16. The system of claim 15, wherein the one or more sensors include one or more cameras equipped within the vehicle.
17. The system of claim 10, wherein the one or more processors are further configured to:
detect a center sound image based on sound sources from the two or more speakers; and
apply an additional amplitude panning to the center sound image to locate the center sound image to a user's desired position.
18. The system of claim 17, wherein the center sound image is clarified using an additional equalizer.

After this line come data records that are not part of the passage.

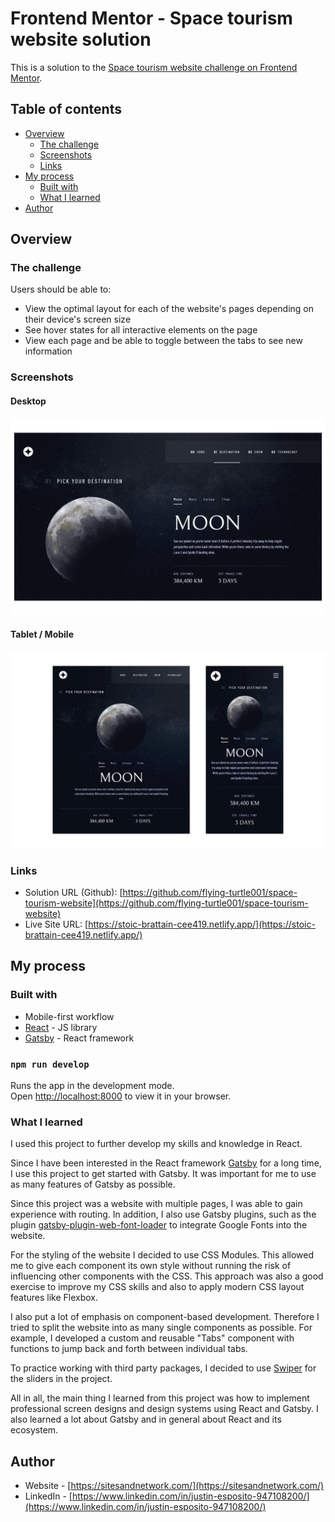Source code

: # Frontend Mentor - Space tourism website solution

This is a solution to the [Space tourism website challenge on Frontend Mentor](https://www.frontendmentor.io/challenges/space-tourism-multipage-website-gRWj1URZ3).

## Table of contents

- [Overview](#overview)
  - [The challenge](#the-challenge)
  - [Screenshots](#screenshots)
  - [Links](#links)
- [My process](#my-process)
  - [Built with](#built-with)
  - [What I learned](#what-i-learned)
- [Author](#author)

## Overview

### The challenge

Users should be able to:

- View the optimal layout for each of the website's pages depending on their device's screen size
- See hover states for all interactive elements on the page
- View each page and be able to toggle between the tabs to see new information

### Screenshots

#### Desktop

![](./src/assets/images/screenshot-destination-page-desktop.PNG)

#### Tablet / Mobile

![](./src/assets/images/screenshot-destination-page-tablet-mobile.png)

### Links

- Solution URL (Github): [https://github.com/flying-turtle001/space-tourism-website](https://github.com/flying-turtle001/space-tourism-website)
- Live Site URL: [https://stoic-brattain-cee419.netlify.app/](https://stoic-brattain-cee419.netlify.app/)

## My process

### Built with

- Mobile-first workflow
- [React](https://reactjs.org/) - JS library
- [Gatsby](https://www.gatsbyjs.com/) - React framework

### `npm run develop`

Runs the app in the development mode.\
Open [http://localhost:8000](http://localhost:8000) to view it in your browser.

### What I learned

I used this project to further develop my skills and knowledge in React.

Since I have been interested in the React framework [Gatsby](https://www.gatsbyjs.com/) for a long time, I use this project to get started with Gatsby. It was important for me to use as many features of Gatsby as possible.

Since this project was a website with multiple pages, I was able to gain experience with routing. In addition, I also use Gatsby plugins, such as the plugin [gatsby-plugin-web-font-loader](https://www.gatsbyjs.com/plugins/gatsby-plugin-web-font-loader/) to integrate Google Fonts into the website.

For the styling of the website I decided to use CSS Modules. This allowed me to give each component its own style without running the risk of influencing other components with the CSS. This approach was also a good exercise to improve my CSS skills and also to apply modern CSS layout features like Flexbox.

I also put a lot of emphasis on component-based development. Therefore I tried to split the website into as many single components as possible. For example, I developed a custom and reusable "Tabs" component with functions to jump back and forth between individual tabs.

To practice working with third party packages, I decided to use [Swiper](https://swiperjs.com/) for the sliders in the project.

All in all, the main thing I learned from this project was how to implement professional screen designs and design systems using React and Gatsby. I also learned a lot about Gatsby and in general about React and its ecosystem.

## Author

- Website - [https://sitesandnetwork.com/](https://sitesandnetwork.com/)
- LinkedIn - [https://www.linkedin.com/in/justin-esposito-947108200/](https://www.linkedin.com/in/justin-esposito-947108200/)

19. A non-transitory machine-readable medium comprising machine-readable instructions encoded thereon for performing a method of spatial sound image correction, the method comprising:
detecting an amplitude and a time delay of two or more speakers, each speaker playing back one or more output channels;
aligning the amplitude and the time delay of the two or more speakers;
capturing a frequency spectrum of each output channel of the two or more speakers, wherein each output channel of a first speaker has a symmetrical output channel which is one of the one or more output channels of a second speaker;
analyzing power spectrum differences between each output channel of the first speaker and each symmetrical output channel of the second speaker;
computing a power spectrum equalizer transfer function for each symmetrical output channel pair; and
applying the power spectrum equalizer transfer function to each output channel of the two or more speakers.
20. The non-transitory machine-readable medium of claim 19, wherein the power spectrum equalizer transfer function is computed using modeled HRTF data based on an azimuth, elevation angle or location in 3D coordinates of the two or more speakers.